A CNN investigation counted more than 40 workers at theme parks have faced charges dating back to 2006, including sex crimes involving children or child pornography: 35 at Disney World, five at Universal Sudios and two at Sea World.
"Sexual predators and pedophiles is what they are," Polk County Sheriff Grady Judd said. "People who have a proclivity to be around children are going to work in churches, in schools, at theme parks."
According to CNN, 32 of those arrested have been found guilty. The rest of the cases have not yet been heard.
None of the alleged crimes have been committed at any of the theme parks or have involved any guests. Some of those accused say they're innocent, or claim they are the victims of entrapment of investigators pretending to be children online.
"You know who screams entrapment? Child predators, pedophiles and their attorneys," Judd said, who held a recent child sex sting conducted by the Polk County Sheriff's Office, where four workers were arrested.
Judd is supporting legislation proposed by U.S. Representative Dennis Ross, who wants to amend the country's polygraph law. The amendment would allow companies that deal directly with children to conduct lie detector tests on potential employees.
"Why wouldn't we want to be able to have a limited use of a polygraph for people who work around our children?" said Judd. "I think if you polled the people of the United States, they'd say 'let's do it. Let's give them every tool possible."
Jacquee Wahler, a spokesperson for Disney, said none of the employees arrested are currently working there.
"Providing a safe environment for children and families is a responsibility we take very seriously," Wahler said in a statement provided to FOX 13. "We have extensive measures in place, including pre-employment and ongoing criminal background checks and computer monitoring and firewalls. The numbers reported by CNN represent one one-hundredth of one percent of the 300,000 people we have employed during this time period. We continue to work closely with law enforcement and organizations like the National Center for Missing and Exploited Children as we constantly strengthen our efforts."

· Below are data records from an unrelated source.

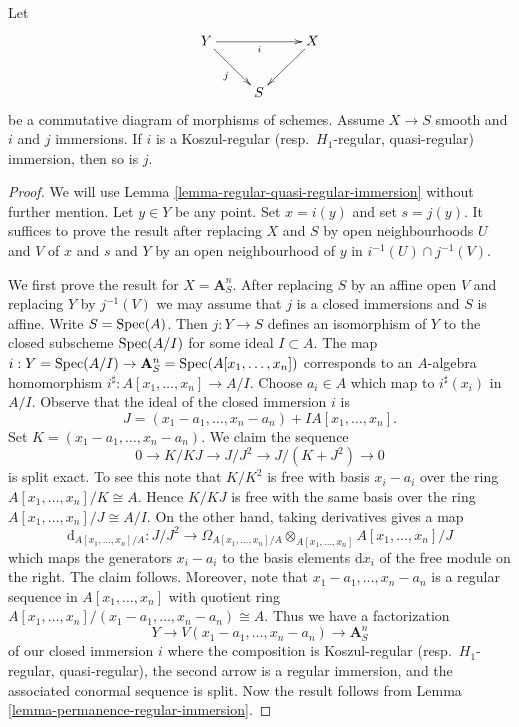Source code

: \begin{lemma}
\label{lemma-push-regular-immersion-thru-smooth}
Let
$$
\xymatrix{
Y \ar[rd]_j \ar[rr]_i & & X \ar[ld] \\
& S
}
$$
be a commutative diagram of morphisms of schemes.
Assume $X \to S$ smooth and $i$ and $j$ immersions.
If $i$ is a Koszul-regular (resp.\ $H_1$-regular, quasi-regular)
immersion, then so is $j$.
\end{lemma}

\begin{proof}
We will use Lemma \ref{lemma-regular-quasi-regular-immersion}
without further mention.
Let $y \in Y$ be any point. Set $x = i(y)$ and set $s = j(y)$.
It suffices to prove the result after replacing $X$ and $S$ by open
neighbourhoods $U$ and $V$ of $x$ and $s$ and $Y$ by an open neighbourhood
of $y$ in $i^{-1}(U) \cap j^{-1}(V)$.

\medskip\noindent
We first prove the result for $X = \mathbf{A}^n_S$. After replacing $S$
by an affine open $V$ and replacing $Y$ by $j^{-1}(V)$ we may assume that
$j$ is a closed immersions and $S$ is affine. Write $S = \mathop{\mathrm{Spec}}(A)$.
Then $j : Y \to S$ defines an isomorphism of $Y$ to the closed subscheme
$\mathop{\mathrm{Spec}}(A/I)$ for some ideal $I \subset A$. The map
$i : Y = \mathop{\mathrm{Spec}}(A/I) \to
\mathbf{A}^n_S = \mathop{\mathrm{Spec}}(A[x_1, \ldots, x_n])$
corresponds to an $A$-algebra homomorphism
$i^\sharp : A[x_1, \ldots, x_n] \to A/I$.
Choose $a_i \in A$ which map to $i^\sharp(x_i)$ in $A/I$.
Observe that the ideal of the closed immersion $i$ is
$$
J = (x_1 - a_1, \ldots, x_n - a_n) + IA[x_1, \ldots, x_n].
$$
Set $K = (x_1 - a_1, \ldots, x_n - a_n)$. We claim the sequence
$$
0 \to K/KJ \to J/J^2 \to J/(K + J^2) \to 0
$$
is split exact. To see this note that $K/K^2$ is free with basis
$x_i - a_i$ over the ring $A[x_1, \ldots, x_n]/K \cong A$.
Hence $K/KJ$ is free with the same basis over the ring
$A[x_1, \ldots, x_n]/J \cong A/I$. On the other hand, taking derivatives
gives a map
$$
\text{d}_{A[x_1, \ldots, x_n]/A} :
J/J^2
\longrightarrow
\Omega_{A[x_1, \ldots, x_n]/A} \otimes_{A[x_1, \ldots, x_n]}
A[x_1, \ldots, x_n]/J
$$
which maps the generators $x_i - a_i$ to the basis elements $\text{d}x_i$
of the free module on the right. The claim follows. Moreover, note that
$x_1 - a_1, \ldots, x_n - a_n$ is a regular sequence in
$A[x_1, \ldots, x_n]$ with quotient ring
$A[x_1, \ldots, x_n]/(x_1 - a_1, \ldots, x_n - a_n) \cong A$.
Thus we have a factorization
$$
Y \to V(x_1 - a_1, \ldots, x_n - a_n) \to \mathbf{A}^n_S
$$
of our closed immersion $i$ where the composition is
Koszul-regular (resp.\ $H_1$-regular, quasi-regular),
the second arrow is a regular immersion, and the associated conormal
sequence is split. Now the result follows from
Lemma \ref{lemma-permanence-regular-immersion}.


\end{proof}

Sea World released a similar statement:
"The safety of our team members and guests is our highest priority," said Sea Work spokesperson Nick Gollattscheck. "We have no tolerance for illegal activity involving our team members or guests and remain committed to creating safe and comfortable workplaces and parks. We fully support and cooperate with law enforcement in their work to keep our communities safe and are supportive of continuing evaluation and discussion of the best ways to protect children from predators in our communities."
Tom Schroder, a Universal Studios spokesperson, told CNN in a statement:
"We have zero tolerance for this kind of activity. We deal with situations such as this immediately and permanently."
All three companies said their require extensive background checks. But the numbers were still staggering to some parents.
"I worry because I have my granddaughter and I don't know when I go to the park if I'm going to be secure with all the employees. It is very, very scary," said Margarita Rainya of Tampa.
"I just really think that there are bad people everywhere," added Rebecca Wicker. "I think it's everywhere, unfortunately, and I think it's up to us as parents, care-givers, to do our number one job and that's to take care of our kids."?